[[ Provided entries open ]]

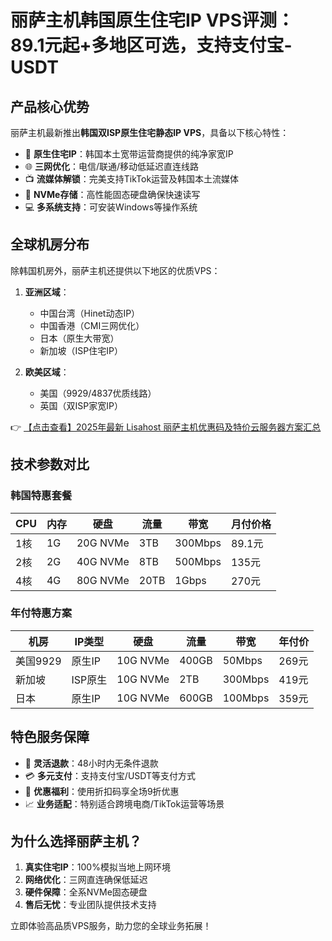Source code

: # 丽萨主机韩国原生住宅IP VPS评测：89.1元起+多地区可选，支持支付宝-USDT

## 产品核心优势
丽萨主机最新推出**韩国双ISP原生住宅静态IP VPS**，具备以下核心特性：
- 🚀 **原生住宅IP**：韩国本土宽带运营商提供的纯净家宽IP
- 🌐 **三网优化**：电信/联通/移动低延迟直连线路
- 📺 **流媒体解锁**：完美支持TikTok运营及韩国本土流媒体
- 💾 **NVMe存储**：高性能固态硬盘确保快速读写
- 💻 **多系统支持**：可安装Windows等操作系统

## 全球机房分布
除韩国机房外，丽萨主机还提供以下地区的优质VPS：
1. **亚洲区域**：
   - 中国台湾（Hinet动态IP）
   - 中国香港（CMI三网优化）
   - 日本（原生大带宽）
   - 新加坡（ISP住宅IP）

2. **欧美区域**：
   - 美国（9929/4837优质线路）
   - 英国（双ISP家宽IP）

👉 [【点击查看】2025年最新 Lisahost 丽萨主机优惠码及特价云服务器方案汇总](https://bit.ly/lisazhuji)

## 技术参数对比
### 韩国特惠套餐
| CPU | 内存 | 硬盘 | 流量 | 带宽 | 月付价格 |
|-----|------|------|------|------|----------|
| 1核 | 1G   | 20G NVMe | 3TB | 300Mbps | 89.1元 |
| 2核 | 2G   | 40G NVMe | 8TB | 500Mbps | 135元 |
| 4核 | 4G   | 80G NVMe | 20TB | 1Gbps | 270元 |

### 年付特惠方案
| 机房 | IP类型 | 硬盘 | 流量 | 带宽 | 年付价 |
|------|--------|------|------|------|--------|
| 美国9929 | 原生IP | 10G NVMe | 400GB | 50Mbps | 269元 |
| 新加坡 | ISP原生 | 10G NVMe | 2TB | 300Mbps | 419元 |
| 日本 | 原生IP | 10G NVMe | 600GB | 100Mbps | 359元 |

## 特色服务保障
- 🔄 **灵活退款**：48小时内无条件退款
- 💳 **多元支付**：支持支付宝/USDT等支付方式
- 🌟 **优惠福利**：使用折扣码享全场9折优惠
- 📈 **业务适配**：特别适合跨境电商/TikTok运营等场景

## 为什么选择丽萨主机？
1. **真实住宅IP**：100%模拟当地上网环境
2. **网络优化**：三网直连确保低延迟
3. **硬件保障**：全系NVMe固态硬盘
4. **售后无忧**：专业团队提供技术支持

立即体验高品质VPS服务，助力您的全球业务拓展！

[[ Provided entries closed ]]
[[ Provided entries open ]]

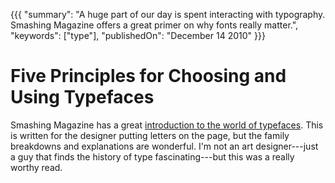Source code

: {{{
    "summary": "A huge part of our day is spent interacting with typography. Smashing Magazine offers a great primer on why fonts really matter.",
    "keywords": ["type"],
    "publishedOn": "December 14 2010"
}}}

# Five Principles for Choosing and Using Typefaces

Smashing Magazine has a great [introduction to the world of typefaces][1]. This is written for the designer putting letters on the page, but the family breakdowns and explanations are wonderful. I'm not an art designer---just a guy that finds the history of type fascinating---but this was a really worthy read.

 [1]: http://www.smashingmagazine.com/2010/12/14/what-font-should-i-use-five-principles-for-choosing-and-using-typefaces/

[[ Provided entries closed ]]
[[ Provided entries open ]]

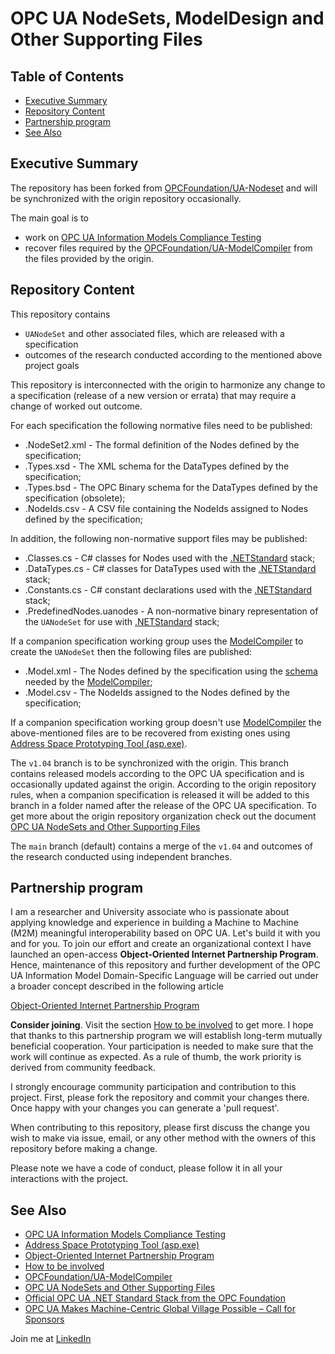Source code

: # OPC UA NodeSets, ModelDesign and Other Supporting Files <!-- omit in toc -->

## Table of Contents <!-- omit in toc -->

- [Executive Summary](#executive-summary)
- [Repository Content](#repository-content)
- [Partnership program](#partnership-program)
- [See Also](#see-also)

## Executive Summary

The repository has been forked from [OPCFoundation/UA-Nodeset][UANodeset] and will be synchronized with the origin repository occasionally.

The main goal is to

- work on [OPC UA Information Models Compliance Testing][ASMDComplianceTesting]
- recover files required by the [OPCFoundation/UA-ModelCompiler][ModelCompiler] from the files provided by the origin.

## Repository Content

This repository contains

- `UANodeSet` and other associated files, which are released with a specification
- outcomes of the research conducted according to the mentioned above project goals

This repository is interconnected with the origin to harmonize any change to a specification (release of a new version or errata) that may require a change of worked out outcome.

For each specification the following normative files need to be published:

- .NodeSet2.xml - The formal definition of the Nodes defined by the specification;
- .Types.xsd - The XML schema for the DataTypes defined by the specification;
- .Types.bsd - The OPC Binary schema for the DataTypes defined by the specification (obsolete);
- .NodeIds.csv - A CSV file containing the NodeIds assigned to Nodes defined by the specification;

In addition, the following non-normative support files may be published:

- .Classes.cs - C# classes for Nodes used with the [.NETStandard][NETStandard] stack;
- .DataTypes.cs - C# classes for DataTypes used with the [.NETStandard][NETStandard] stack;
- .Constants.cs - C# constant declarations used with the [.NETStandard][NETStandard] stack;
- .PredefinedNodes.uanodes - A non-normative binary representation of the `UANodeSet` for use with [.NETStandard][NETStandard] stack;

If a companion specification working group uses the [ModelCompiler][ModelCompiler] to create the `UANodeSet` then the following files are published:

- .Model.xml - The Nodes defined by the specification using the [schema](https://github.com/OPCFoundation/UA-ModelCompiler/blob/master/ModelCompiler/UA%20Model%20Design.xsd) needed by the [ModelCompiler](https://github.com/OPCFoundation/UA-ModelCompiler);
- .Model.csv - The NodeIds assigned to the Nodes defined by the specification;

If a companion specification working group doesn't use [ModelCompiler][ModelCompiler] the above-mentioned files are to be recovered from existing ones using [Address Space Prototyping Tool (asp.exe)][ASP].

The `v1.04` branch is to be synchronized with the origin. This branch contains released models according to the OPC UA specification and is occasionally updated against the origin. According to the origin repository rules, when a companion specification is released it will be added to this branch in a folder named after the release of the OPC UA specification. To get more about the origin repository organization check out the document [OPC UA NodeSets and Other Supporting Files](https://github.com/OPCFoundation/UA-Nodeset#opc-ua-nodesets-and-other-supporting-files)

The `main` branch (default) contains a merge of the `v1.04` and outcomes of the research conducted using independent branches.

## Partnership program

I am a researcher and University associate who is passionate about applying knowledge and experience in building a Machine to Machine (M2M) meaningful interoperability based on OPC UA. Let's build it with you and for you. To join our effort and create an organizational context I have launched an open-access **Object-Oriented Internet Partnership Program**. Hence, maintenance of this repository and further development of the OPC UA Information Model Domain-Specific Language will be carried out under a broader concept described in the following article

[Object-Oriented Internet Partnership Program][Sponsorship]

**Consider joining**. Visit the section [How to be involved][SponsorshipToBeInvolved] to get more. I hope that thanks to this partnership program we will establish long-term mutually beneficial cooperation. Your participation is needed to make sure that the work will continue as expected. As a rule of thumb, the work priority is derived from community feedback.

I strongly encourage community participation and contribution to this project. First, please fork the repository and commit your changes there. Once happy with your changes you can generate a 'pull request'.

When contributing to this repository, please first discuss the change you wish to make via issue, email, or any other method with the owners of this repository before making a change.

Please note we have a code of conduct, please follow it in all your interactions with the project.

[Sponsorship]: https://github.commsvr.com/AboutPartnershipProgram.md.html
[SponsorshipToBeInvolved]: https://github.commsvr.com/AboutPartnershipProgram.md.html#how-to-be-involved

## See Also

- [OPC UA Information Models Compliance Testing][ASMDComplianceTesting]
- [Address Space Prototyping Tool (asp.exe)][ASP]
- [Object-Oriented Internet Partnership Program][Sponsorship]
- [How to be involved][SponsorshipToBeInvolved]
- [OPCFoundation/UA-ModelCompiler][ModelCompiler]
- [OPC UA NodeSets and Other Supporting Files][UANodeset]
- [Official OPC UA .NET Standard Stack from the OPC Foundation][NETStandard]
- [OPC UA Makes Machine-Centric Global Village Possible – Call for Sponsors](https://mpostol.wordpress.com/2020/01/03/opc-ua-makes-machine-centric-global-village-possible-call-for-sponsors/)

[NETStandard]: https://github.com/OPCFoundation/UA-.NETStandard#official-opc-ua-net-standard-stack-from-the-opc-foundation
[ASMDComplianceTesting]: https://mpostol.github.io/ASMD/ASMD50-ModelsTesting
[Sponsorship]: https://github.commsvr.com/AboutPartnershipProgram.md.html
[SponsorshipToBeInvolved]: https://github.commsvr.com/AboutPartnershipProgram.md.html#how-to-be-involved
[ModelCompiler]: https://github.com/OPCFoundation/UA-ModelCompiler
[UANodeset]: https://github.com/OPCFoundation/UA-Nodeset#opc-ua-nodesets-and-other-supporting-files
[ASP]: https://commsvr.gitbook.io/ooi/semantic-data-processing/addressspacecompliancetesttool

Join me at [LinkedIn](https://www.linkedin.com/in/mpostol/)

[[ Provided entries closed ]]

= Activity =
Reproduce every line of the records containing the string "outcomes".

= Result of this task =
- outcomes of the research conducted according to the mentioned above project goals
The `main` branch (default) contains a merge of the `v1.04` and outcomes of the research conducted using independent branches.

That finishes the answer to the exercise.